06.07.2010, 10:50 Uhr
THURNAU. Fast zwei Kilometer war ein 20 Jahre alter Rumäne am Montagmittag auf der A 70 im Bereich Thurnau in falscher Richtung unterwegs.
Gegen 12 Uhr erhielt die Polizeieinsatzzentrale die Mitteilung über einen Falschfahrer. Sofort wurden mehrere Streifen der Verkehrspolizei und ihrer Kulmbacher Kollegen entsandt.
Bereits kurze Zeit später konnte für die Verkehrsteilnehmer, nach Überprüfung der gemeldeten Strecke, Entwarnung gegeben werden. Kurz nach der Ausfahrt Thurnau-West bemerkten die Beamten bei ihrer Rückfahrt einen Fußgänger auf der Autobahn.
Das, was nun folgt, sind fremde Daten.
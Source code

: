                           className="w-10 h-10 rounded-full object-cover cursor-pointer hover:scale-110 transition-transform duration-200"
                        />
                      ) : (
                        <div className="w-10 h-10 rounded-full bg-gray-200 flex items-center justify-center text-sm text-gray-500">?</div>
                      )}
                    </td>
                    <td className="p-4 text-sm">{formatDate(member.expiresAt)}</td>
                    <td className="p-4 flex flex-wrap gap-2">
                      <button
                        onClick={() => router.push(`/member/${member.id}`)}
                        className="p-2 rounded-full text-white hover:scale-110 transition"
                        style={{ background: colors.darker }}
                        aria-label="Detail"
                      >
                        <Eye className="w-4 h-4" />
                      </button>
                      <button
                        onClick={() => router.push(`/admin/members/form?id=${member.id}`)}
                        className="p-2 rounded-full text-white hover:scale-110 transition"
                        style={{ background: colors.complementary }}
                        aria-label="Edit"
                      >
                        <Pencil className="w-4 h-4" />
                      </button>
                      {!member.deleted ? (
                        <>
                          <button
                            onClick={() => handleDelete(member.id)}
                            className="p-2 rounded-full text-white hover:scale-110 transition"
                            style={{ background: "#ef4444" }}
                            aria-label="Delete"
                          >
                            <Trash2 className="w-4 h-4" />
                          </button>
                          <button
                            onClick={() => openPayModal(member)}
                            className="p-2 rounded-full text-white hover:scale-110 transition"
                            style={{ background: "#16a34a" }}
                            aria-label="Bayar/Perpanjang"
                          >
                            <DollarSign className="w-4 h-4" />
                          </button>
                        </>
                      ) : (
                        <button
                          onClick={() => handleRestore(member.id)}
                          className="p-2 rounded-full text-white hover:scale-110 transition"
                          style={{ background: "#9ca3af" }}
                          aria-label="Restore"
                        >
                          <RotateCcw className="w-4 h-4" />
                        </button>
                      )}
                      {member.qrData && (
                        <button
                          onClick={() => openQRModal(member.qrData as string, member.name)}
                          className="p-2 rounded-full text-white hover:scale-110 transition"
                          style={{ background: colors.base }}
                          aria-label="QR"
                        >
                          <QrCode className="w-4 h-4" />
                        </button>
Sein Auto stand in einiger Entfernung, in der richtigen Fahrtrichtung, auf dem Standstreifen. Schnell konnte geklärt werden, dass es sich bei dem jungen Mann um den vorher gemeldeten Falschfahrer handelte.
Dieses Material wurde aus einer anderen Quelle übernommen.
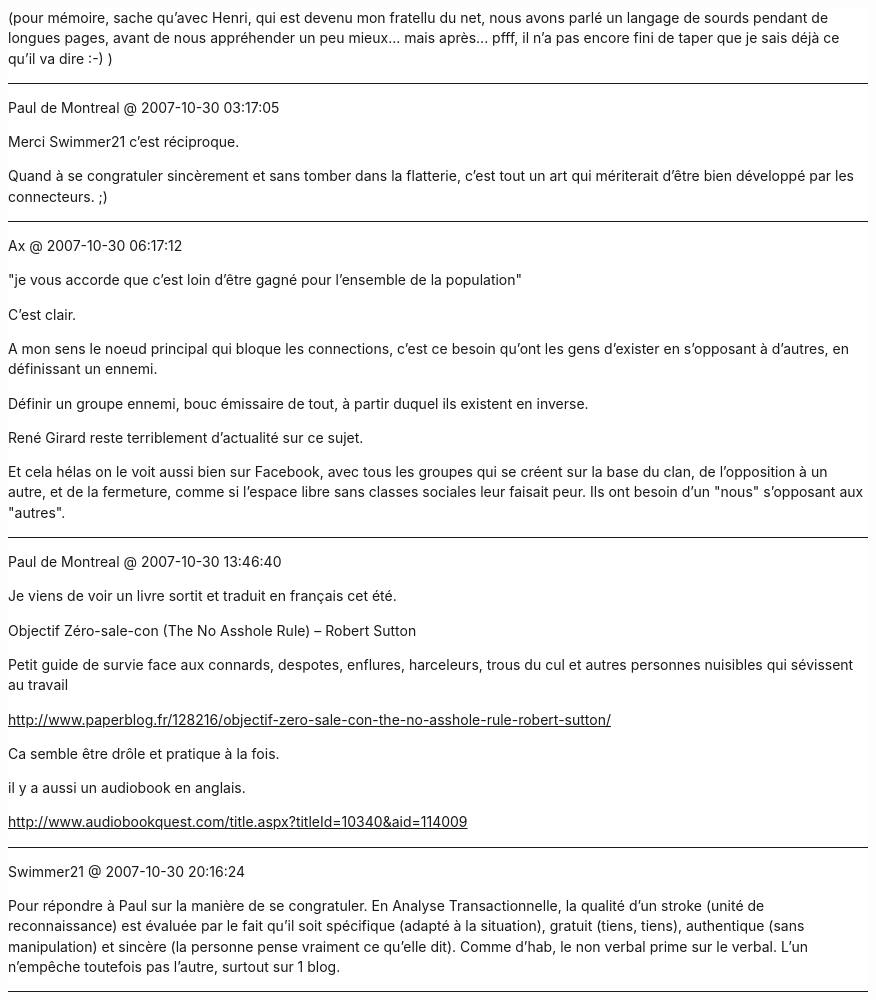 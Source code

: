 (pour mémoire, sache qu’avec Henri, qui est devenu mon fratellu du net, nous avons parlé un langage de sourds pendant de longues pages, avant de nous appréhender un peu mieux... mais après... pfff, il n’a pas encore fini de taper que je sais déjà ce qu’il va dire :-) )

---

Paul de Montreal @ 2007-10-30 03:17:05

Merci Swimmer21 c’est réciproque. 

Quand à se congratuler sincèrement et sans tomber dans la flatterie, c’est tout un art qui mériterait d’être bien développé par les connecteurs. ;)

---

Ax @ 2007-10-30 06:17:12

"je vous accorde que c’est loin d’être gagné pour l’ensemble de la population"

C’est clair.

A mon sens le noeud principal qui bloque les connections, c’est ce besoin qu’ont les gens d’exister en s’opposant à d’autres, en définissant un ennemi. 

Définir un groupe ennemi, bouc émissaire de tout, à partir duquel ils existent en inverse. 

René Girard reste terriblement d’actualité sur ce sujet.

Et cela hélas on le voit aussi bien sur Facebook, avec tous les groupes qui se créent sur la base du clan, de l’opposition à un autre, et de la fermeture, comme si l’espace libre sans classes sociales leur faisait peur. Ils ont besoin d’un "nous" s’opposant aux "autres".

---

Paul de Montreal @ 2007-10-30 13:46:40

Je viens de voir un livre sortit et traduit en français cet été. 

Objectif Zéro-sale-con (The No Asshole Rule) – Robert Sutton

Petit guide de survie face aux connards, despotes, enflures, harceleurs, trous du cul et autres personnes nuisibles qui sévissent au travail

http://www.paperblog.fr/128216/objectif-zero-sale-con-the-no-asshole-rule-robert-sutton/

Ca semble être drôle et pratique à la fois.

il y a aussi un audiobook en anglais.

http://www.audiobookquest.com/title.aspx?titleId=10340&aid=114009

---

Swimmer21 @ 2007-10-30 20:16:24

Pour répondre à Paul sur la manière de se congratuler. En Analyse Transactionnelle, la qualité d’un stroke (unité de reconnaissance) est évaluée par le fait qu’il soit spécifique (adapté à la situation), gratuit (tiens, tiens), authentique (sans manipulation) et sincère (la personne pense vraiment ce qu’elle dit). Comme d’hab, le non verbal prime sur le verbal. L’un n’empêche toutefois pas l’autre, surtout sur 1 blog.

---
In falscher Richtung zur Brotzeit
Er war von einer Baustelle nach Thurnau gefahren, um Brotzeit für seine Kollegen zu besorgen. Auf der Rückfahrt fuhr er in falscher Richtung auf die Autobahn ein und bemerkte seinen Fehler erst nach längerer Zeit. Nun wendete er laut Polizei und ließ sein Fahrzeug, da er jetzt nicht mehr wusste wie er weiterfahren soll, auf dem Standstreifen stehen.
Während seiner Fahrt und dem anschließenden Wendemanöver kam es zu keinem Unfall. Ebenso meldeten sich keine Autofahrer, die durch die Fahrt gefährdet wurden. Dennoch erwartet den Rumänen laut Polizei ein einmonatiges Fahrverbot und ein hohes Bußgeld.